In Queensland I attended the successful Papua New Guinean women writer’s event at Coolum Beach and learned a lot about the travails of being a woman in PNG, especially those women who produce ground-breaking anthologies of women’s writing. (Some of those women are on stage with me in the accompanying photograph.)
To say that the anthology My Walk to Equality has been both a great success and a tremendous burden for the women involved is an understatement.
I can confidently and sadly assure people that crude, rude, nasty and jealous men (and some women) are in no danger of being in short supply in Papua New Guinea.
Learning the details of that sorry fact was a bit of a downside during my perambulations.
Dropping in here and there to catch up with old friends who had worked in PNG and continue to have contact with the place was equally dispiriting.
Among these people I detected a level of despondency about the situation in PNG that I haven’t encountered before.
There has always been a jocular view that Papua New Guinea is, well, just Papua New Guinea, and things don’t work as well there as they do elsewhere.

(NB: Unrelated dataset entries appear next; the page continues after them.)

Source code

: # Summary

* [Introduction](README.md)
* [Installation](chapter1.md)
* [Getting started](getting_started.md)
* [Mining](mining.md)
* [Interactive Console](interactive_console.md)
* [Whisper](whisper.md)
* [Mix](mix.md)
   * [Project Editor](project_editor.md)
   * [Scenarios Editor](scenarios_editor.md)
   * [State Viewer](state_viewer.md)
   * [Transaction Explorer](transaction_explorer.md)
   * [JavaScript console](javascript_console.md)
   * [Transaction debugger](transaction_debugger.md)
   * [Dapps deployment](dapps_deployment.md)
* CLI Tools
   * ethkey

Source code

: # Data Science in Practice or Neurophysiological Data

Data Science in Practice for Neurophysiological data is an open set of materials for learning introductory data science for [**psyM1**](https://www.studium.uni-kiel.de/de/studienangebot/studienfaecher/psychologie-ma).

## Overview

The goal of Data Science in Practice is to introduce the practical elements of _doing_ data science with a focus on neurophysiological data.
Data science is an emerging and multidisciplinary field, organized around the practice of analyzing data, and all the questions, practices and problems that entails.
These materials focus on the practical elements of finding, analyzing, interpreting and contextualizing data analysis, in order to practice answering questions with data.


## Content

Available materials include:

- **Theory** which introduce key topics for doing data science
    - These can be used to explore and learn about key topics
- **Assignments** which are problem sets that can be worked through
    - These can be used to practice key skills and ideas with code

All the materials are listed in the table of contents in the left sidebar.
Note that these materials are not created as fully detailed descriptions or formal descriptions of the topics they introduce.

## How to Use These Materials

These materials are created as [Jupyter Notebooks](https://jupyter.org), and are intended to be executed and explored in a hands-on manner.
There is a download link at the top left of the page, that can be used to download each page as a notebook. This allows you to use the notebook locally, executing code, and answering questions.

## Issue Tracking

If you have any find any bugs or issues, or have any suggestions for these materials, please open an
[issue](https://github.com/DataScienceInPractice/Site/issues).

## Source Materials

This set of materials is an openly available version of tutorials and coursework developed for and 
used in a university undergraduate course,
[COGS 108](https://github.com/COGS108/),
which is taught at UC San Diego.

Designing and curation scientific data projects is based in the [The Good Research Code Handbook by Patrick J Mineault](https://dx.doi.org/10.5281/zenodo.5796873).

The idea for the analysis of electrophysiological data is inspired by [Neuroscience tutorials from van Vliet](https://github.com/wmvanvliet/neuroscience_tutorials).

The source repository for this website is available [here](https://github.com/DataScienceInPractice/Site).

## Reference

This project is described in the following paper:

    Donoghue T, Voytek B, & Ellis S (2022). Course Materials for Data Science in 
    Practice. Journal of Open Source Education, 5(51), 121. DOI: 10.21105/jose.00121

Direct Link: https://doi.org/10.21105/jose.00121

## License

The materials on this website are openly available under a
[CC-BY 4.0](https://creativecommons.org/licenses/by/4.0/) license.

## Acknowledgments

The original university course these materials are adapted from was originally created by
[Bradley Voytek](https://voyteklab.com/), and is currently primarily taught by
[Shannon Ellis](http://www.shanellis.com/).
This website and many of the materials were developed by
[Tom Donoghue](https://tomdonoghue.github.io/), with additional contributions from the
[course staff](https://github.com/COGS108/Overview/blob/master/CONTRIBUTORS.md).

At the same time it was expected that the Papua New Guinean people would somehow always muddle through.
I’m not sure this is the case anymore – people still believe in the muddle theory but the affectionate regard for PNG among Australians who are close to it seems to have been replaced by a feeling that things have tipped over the edge and plunged into a deep chasm.
The recent election, it appears, is the episode that broke the camel’s back.

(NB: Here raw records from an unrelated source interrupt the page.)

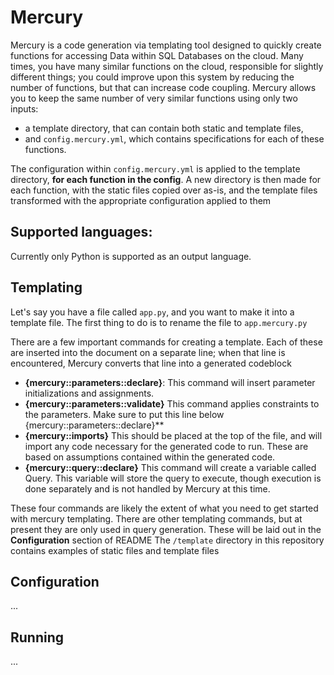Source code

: # Mercury

Mercury is a code generation via templating tool designed to quickly create functions for accessing Data within SQL Databases on the cloud. 
Many times, you have many similar functions on the cloud, responsible for slightly different things; you could improve upon this system by reducing the number of functions, but that can increase code coupling. 
Mercury allows you to keep the same number of very similar functions using only two inputs:

- a template directory, that can contain both static and template files,
- and `config.mercury.yml`, which contains specifications for each of these functions.

The configuration within `config.mercury.yml` is applied to the template directory, **for each function in the config**. 
A new directory is then made for each function, with the static files copied over as-is, and the template files transformed with the appropriate configuration applied to them

## Supported languages:
Currently only Python is supported as an output language. 

## Templating

Let's say you have a file called `app.py`, and you want to make it into a template file. The first thing to do is to rename the file to `app.mercury.py`

There are a few important commands for creating a template. Each of these are inserted into the document on a separate line; when that line is encountered, Mercury converts that line into a generated codeblock

- **{mercury::parameters::declare}**: This command will insert parameter initializations and assignments.
- **{mercury::parameters::validate}** This command applies constraints to the parameters. Make sure to put this line below {mercury::parameters::declare}**
- **{mercury::imports}** This should be placed at the top of the file, and will import any code necessary for the generated code to run. These are based on assumptions contained within the generated code. 
- **{mercury::query::declare}** This command will create a variable called Query. This variable will store the query to execute, though execution is done separately and is not handled by Mercury at this time.

These four commands are likely the extent of what you need to get started with mercury templating. There are other templating commands, but at present they are only used in query generation. These will be laid out in the **Configuration** section of README
The `/template` directory in this repository contains examples of static files and template files

## Configuration
...

## Running
...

So deeply has that event been seen to plumb the depths of corruption, mismanagement and criminality that all hope for even a muddling solution is believed to be lost.
PNG is seen as having been plunged into irretrievable debt by a group of inept and ravenous politicians to the extent that pulling it out of that quagmire seems an impossible task.
My friends’ response when I mention Papua New Guinea is now confined to a sad shrug. “I’ve decided to forget about it and get on with more important things,” they say.
This profound sense of pessimism is worrying.
It seems it is only our deluded and conspiratorial politicians in Australia who exhibit any sense of optimism.
It’s hard to believe that they are still giving currency to the same old promises that Peter O’Neill is sprouting after years of never honouring them or having any intention to honour them.
If you believe my friends in Queensland, Papua New Guinea is stuffed.
The only hope of saving it will have to be something radical.
The sad thing is that everyone knows what needs to be done but no one is game to try.
So maybe it’s time for all those big-headed men to start listening to their women. Maybe it’s time to have a series of by elections and bring in those 22 women’s seats.
But, then again, given how Papua New Guinean men treat their successful women, who would wish such poisonous approbation on that fair sex.